Elle est le pendant impermanent de notre être, à l’opposé de la conscience, qui, elle, ne change jamais. La substance est composée de sattva, rajas et tamas. Sattva : une énergie de lumière, qui révèle, apporte la paix et fait fonctionner l’intelligence et la sensibilité. Rajas : une énergie de dynamisme qui permet d’activer, de mettre en mouvement, et donne de la passion. Tamas : une énergie de lourdeur qui leste, densifie, stabilise et fait fonctionner le sommeil et l’attraction gravitationnelle. Le monde manifeste, dont nous faisons partie, change en permanence en raison des modifications incessantes dans le rapport entre ces trois énergies. Ce sūtra nous enseigne que, si nous souhaitons une transformation dans notre façon d’être, il convient d’agir sur ces énergies. Pourquoi vous sentez-vous différent à la fin d’un cours de yoga comparé au début ? La réponse est dans ce sūtra. Les techniques que votre enseignant a proposées ont apporté un ajustement dans les qualités de la matière qui vous compose (sattva, rajas, tamas) – au niveau physique, énergétique, psychique et émotionnel. Le résultat est généralement agréable…
En rapport au changement, le sūtra III, 15 avait plutôt mis en lumière la nécessité d’intervenir sur la séquence (krama) d’un événement dans la vie d’un objet. Alors que dans le sūtra IV, 2, il s’agit de mettre en évidence la présence des énergies fondamentales de la matière et la possibilité d’agir sur l’équilibre entre elles. Pour revenir à la séance de yoga avec votre professeur : vous pouvez arriver énervé – trop grande prédominance de rajas – ou éventuellement fatigué – trop grande présence de tamas. Après le cours, si cela a bien fonctionné (ce qui n’est pas assuré à 100% !), l’énergie de dynamisme et l’énergie de lourdeur, dont l’une ou l’autre était trop présente, seront équilibrées et l’énergie de sattva – sensible, claire et paisible – va être prédominante. Le mot jāti est plein de saveur. Il peut désigner de nombreuses choses : une façon d’être, une caractéristique, une espèce, une position, un rôle, une classe ou une famille, ainsi que la naissance !

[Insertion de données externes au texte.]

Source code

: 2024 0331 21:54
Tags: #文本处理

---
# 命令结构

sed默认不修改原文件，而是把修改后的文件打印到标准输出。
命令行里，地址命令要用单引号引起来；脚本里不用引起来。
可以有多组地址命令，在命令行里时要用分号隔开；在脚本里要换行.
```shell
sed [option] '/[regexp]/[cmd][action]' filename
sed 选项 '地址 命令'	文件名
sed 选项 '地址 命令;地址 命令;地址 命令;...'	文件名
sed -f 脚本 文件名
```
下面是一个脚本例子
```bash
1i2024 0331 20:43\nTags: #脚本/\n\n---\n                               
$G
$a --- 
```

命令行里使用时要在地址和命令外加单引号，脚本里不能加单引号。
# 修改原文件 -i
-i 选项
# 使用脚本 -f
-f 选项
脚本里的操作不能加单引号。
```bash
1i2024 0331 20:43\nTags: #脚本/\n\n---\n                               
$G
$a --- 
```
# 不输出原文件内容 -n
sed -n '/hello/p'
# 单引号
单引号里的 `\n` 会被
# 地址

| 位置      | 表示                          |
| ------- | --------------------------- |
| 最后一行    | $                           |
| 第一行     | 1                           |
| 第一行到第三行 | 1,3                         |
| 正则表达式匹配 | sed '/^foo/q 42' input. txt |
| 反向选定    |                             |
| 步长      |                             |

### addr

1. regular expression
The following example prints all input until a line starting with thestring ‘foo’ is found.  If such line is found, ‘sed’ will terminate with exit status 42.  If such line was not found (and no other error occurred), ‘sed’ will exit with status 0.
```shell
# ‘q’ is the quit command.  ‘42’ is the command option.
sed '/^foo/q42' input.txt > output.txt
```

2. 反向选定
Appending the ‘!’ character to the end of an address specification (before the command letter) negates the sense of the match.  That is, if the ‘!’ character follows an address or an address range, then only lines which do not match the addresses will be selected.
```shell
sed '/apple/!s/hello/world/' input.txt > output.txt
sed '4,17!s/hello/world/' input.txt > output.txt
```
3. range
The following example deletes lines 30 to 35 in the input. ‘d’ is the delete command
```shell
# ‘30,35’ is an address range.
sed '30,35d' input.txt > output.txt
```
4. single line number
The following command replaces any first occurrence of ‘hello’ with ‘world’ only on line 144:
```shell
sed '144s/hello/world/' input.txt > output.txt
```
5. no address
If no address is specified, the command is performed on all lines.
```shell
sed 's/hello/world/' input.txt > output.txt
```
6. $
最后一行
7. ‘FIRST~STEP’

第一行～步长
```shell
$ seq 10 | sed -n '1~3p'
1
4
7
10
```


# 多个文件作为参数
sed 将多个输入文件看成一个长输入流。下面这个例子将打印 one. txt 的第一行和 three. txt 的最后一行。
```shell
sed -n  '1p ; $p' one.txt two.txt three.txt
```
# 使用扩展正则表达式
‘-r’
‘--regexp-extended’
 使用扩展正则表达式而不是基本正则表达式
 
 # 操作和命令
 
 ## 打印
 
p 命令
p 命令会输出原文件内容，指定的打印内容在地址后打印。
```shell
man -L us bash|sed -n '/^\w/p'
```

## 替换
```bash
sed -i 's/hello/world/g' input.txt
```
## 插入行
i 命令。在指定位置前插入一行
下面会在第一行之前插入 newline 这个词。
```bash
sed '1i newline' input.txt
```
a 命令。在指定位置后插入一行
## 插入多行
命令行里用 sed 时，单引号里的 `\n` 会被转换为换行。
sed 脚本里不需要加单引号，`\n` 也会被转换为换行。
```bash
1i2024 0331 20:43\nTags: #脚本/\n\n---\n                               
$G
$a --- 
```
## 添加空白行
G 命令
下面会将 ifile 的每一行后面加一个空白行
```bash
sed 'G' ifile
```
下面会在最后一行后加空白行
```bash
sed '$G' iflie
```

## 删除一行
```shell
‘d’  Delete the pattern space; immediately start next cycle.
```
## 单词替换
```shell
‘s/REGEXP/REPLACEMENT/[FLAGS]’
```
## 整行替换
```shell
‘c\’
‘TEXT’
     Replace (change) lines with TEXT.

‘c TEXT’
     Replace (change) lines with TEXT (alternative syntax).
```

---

Ma manière simplifiée de l’exprimer (peut-être trop simpliste, je le reconnais !) est de dire que jāti signifie « qui je suis ». Le message de l’aphorisme est que beaucoup de possibles nous habitent, et ce qui apparaît à un moment donné dans la vie est dû à un ajustement dans ces énergies de la matière qui nous composent par rapport à leurs équilibres précédents – et cela se modifie sans cesse. Savoir que toutes les caractéristiques de notre corps, de notre mental, de notre personnalité et de nos états émotionnels peuvent ainsi apparaître ou disparaître suivant la disposition de ses énergies est susceptible de nous apprendre la patience et nous aider à cultiver un esprit d’acceptation. Mais le fait de le savoir devrait aussi nous encourager à persévérer – car nous ne sommes pas condamnés à rester toujours le même – des transformations restent possibles !
Au sūtra suivant Patanjali va qualifier l’aphorisme que nous venons de voir. En effet, la fameuse intervention extérieure (lakshana) du III, 13 qui serait à l’origine d’un changement, parce qu’affectant notamment le déroulement des événements, va recevoir un éclairage différent au IV, 3 avec catalyseur, initiateur de transformation. Desikachar qualifiait cela d’intelligence profonde. Le sûtra parle d’action indirecte de cette intelligence profonde sur la matière, à l’instar d’un fermier qui ouvre une brèche dans la digue pour irriguer son champ. Sous entendu que le fermier connaît bien son champ, les besoins de ses plantes ainsi que les propriétés de l’eau. Alors qu’un novice, comme disait Desikachar, malgré un bon sol, eau, climat et de bons outils, pourrait faire échouer la récolte par son ignorance. Il est à noter que nimitta recèle un aspect appelé sahakara qui signifie les instruments utilisés, les outils.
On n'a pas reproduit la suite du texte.